(Data provided Opens)

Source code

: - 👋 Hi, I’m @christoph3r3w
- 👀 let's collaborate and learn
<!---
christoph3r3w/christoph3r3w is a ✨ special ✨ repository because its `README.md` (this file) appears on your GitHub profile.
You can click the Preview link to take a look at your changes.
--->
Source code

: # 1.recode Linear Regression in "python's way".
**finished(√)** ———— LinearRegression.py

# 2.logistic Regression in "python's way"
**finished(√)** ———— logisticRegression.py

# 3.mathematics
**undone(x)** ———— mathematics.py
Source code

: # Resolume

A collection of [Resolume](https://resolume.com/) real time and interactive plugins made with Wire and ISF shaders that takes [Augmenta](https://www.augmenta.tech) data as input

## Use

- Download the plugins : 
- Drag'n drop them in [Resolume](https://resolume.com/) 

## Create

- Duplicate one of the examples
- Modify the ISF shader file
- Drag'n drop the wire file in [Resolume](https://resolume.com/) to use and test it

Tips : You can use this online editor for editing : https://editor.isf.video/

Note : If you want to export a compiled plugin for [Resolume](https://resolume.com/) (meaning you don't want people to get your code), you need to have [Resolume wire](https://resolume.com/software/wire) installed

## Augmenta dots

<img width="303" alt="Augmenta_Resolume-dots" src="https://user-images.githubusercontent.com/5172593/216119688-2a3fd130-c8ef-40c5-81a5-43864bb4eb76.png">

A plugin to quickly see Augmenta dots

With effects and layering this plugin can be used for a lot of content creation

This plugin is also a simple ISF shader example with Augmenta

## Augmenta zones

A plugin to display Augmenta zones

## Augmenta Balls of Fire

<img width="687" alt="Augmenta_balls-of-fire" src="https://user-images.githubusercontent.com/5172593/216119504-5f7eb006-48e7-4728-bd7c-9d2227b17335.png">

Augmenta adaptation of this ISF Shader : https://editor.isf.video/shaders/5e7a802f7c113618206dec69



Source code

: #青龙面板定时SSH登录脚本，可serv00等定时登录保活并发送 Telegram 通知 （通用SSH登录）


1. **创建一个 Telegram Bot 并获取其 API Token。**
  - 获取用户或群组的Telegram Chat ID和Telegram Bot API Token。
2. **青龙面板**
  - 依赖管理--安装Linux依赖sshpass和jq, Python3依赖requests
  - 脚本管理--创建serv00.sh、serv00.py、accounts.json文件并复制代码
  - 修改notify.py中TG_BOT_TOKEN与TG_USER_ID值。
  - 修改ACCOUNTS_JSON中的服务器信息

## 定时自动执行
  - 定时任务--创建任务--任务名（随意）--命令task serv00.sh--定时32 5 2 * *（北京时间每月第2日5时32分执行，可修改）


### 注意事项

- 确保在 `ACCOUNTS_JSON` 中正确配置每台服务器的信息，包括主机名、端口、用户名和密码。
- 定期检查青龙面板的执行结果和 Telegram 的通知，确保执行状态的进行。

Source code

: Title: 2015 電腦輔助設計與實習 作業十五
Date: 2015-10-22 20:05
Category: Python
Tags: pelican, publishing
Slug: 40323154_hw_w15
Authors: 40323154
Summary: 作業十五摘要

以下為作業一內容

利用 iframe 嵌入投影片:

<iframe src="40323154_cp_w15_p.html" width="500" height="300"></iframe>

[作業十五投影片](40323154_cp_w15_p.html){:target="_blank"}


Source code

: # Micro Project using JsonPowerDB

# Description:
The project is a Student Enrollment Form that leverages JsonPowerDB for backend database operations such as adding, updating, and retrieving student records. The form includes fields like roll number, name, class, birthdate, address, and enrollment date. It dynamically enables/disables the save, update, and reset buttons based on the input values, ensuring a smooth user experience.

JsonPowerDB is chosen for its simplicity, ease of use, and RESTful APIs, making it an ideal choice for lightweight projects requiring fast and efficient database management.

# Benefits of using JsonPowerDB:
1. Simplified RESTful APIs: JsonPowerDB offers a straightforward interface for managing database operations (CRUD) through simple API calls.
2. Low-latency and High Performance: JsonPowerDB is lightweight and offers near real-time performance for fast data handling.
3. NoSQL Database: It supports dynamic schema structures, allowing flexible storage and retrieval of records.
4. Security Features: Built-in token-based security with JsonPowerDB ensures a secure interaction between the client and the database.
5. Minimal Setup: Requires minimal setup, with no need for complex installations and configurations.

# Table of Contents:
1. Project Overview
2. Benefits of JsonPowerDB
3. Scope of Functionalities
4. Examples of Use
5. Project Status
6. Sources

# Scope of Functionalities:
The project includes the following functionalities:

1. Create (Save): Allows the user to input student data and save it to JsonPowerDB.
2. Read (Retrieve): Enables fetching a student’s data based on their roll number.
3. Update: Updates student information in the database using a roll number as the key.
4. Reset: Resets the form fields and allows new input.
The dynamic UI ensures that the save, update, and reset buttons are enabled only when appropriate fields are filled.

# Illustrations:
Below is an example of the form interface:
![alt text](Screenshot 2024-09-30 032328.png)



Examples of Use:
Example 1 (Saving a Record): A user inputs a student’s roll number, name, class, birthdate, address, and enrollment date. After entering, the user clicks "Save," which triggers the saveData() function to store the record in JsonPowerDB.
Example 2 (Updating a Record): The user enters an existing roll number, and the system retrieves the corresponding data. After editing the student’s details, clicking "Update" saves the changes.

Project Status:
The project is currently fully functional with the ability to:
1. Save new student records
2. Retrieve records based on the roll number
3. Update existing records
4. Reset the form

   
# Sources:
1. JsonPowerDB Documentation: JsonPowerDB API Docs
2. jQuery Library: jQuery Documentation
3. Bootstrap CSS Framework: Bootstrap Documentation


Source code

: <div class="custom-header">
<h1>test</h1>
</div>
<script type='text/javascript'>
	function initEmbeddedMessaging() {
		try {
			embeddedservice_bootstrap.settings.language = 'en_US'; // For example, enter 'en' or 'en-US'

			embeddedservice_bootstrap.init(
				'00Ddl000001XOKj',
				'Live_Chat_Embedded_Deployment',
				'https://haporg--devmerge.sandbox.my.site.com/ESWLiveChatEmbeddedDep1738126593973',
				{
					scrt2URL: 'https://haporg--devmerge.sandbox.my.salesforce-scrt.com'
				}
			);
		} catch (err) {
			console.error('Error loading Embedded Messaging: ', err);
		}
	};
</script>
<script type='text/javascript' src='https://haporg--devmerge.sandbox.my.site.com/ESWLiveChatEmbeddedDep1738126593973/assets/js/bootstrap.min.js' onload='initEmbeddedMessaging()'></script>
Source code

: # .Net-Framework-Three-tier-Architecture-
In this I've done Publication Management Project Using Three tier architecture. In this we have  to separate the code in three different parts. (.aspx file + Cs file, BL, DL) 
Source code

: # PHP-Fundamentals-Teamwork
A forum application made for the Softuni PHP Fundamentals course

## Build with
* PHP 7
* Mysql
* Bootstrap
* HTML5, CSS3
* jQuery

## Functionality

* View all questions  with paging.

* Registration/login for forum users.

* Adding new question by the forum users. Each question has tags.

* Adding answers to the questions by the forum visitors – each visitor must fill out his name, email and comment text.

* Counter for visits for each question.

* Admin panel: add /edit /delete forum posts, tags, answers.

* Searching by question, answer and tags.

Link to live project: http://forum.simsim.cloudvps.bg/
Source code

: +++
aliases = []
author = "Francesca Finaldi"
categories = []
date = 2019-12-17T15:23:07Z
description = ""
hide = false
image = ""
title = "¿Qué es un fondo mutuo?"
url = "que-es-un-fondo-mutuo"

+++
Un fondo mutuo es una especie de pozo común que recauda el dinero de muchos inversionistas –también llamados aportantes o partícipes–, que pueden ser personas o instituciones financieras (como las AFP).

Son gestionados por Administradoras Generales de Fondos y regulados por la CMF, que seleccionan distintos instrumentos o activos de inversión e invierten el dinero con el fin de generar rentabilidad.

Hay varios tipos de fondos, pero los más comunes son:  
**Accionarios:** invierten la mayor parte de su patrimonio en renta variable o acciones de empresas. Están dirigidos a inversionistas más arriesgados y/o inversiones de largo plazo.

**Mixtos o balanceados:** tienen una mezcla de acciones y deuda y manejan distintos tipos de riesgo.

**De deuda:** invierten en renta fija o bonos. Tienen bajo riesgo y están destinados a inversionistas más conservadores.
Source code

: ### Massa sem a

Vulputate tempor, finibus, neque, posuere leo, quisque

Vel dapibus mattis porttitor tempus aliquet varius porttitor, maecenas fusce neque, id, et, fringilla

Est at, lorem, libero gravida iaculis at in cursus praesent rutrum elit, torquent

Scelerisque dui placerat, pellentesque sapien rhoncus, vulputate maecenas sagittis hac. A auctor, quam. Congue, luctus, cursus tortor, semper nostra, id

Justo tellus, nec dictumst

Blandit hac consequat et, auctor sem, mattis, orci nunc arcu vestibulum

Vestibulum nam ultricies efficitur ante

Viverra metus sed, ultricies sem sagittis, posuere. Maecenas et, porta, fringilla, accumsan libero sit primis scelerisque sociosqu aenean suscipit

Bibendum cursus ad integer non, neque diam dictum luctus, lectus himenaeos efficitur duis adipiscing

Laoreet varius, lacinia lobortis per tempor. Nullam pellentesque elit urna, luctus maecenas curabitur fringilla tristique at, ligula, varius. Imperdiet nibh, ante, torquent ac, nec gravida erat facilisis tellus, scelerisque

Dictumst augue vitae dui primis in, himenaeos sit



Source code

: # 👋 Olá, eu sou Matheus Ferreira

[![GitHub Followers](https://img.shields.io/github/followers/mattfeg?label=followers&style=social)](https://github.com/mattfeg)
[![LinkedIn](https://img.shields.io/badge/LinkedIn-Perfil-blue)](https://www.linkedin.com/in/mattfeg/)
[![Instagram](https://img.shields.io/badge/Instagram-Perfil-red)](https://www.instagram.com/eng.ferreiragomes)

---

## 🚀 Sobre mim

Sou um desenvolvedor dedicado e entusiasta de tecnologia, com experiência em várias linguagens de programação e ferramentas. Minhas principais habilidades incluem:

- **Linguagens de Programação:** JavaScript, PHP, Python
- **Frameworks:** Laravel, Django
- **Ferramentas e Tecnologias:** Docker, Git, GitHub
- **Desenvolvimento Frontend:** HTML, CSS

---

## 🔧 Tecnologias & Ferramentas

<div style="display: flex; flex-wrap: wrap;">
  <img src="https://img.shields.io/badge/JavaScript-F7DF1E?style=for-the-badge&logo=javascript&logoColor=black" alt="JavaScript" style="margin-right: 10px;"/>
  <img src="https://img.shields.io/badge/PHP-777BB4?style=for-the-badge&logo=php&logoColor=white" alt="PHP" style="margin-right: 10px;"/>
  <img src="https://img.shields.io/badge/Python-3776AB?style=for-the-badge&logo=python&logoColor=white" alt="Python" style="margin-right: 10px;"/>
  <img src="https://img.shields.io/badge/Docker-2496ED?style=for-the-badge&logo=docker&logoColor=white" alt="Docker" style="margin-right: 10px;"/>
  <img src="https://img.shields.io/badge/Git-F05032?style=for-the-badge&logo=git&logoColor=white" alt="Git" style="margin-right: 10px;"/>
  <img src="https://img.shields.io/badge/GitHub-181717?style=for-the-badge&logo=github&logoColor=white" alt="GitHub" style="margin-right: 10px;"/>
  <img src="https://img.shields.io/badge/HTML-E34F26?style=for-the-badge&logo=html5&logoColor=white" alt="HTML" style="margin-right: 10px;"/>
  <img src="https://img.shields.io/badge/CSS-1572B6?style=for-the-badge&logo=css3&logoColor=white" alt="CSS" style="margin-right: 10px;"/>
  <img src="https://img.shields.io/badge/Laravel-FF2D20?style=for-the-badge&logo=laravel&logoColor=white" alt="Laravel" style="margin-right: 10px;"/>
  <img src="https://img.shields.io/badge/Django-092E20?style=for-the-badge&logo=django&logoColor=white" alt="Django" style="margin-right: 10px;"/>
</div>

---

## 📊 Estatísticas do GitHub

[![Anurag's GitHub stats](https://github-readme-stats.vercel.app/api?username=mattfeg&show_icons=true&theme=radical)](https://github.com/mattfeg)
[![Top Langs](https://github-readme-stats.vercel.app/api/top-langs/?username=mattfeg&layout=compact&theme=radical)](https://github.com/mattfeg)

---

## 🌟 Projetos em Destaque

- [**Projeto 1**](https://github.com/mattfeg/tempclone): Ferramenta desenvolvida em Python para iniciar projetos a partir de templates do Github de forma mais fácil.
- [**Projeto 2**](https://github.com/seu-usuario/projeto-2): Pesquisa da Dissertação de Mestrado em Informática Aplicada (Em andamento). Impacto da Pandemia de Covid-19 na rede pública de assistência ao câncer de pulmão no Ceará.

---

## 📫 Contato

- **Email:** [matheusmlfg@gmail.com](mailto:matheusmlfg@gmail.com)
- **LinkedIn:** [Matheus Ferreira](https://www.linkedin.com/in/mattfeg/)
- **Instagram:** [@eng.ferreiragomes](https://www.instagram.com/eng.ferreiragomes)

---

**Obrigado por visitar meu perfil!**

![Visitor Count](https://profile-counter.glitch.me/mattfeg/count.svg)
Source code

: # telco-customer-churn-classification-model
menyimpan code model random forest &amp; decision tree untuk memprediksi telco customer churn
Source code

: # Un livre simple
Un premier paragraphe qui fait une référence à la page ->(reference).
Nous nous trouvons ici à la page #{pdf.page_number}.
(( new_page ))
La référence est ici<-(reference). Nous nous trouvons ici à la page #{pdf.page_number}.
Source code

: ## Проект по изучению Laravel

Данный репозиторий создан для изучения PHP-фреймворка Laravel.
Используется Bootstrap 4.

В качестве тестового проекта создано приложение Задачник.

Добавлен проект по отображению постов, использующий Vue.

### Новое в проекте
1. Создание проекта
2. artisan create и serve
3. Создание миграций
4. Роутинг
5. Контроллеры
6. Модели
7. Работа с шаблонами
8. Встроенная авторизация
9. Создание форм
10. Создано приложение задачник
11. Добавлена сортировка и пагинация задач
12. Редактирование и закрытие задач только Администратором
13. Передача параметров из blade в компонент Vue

(Data provided Closes)

# Your objective:
Return only the lines above that run from the opening line through the line containing "Tips : You can", exactly as written.

# Result:
Source code

: - 👋 Hi, I’m @christoph3r3w
- 👀 let's collaborate and learn
<!---
christoph3r3w/christoph3r3w is a ✨ special ✨ repository because its `README.md` (this file) appears on your GitHub profile.
You can click the Preview link to take a look at your changes.
--->
Source code

: # 1.recode Linear Regression in "python's way".
**finished(√)** ———— LinearRegression.py

# 2.logistic Regression in "python's way"
**finished(√)** ———— logisticRegression.py

# 3.mathematics
**undone(x)** ———— mathematics.py
Source code

: # Resolume

A collection of [Resolume](https://resolume.com/) real time and interactive plugins made with Wire and ISF shaders that takes [Augmenta](https://www.augmenta.tech) data as input

## Use

- Download the plugins : 
- Drag'n drop them in [Resolume](https://resolume.com/) 

## Create

- Duplicate one of the examples
- Modify the ISF shader file
- Drag'n drop the wire file in [Resolume](https://resolume.com/) to use and test it

Tips : You can use this online editor for editing : https://editor.isf.video/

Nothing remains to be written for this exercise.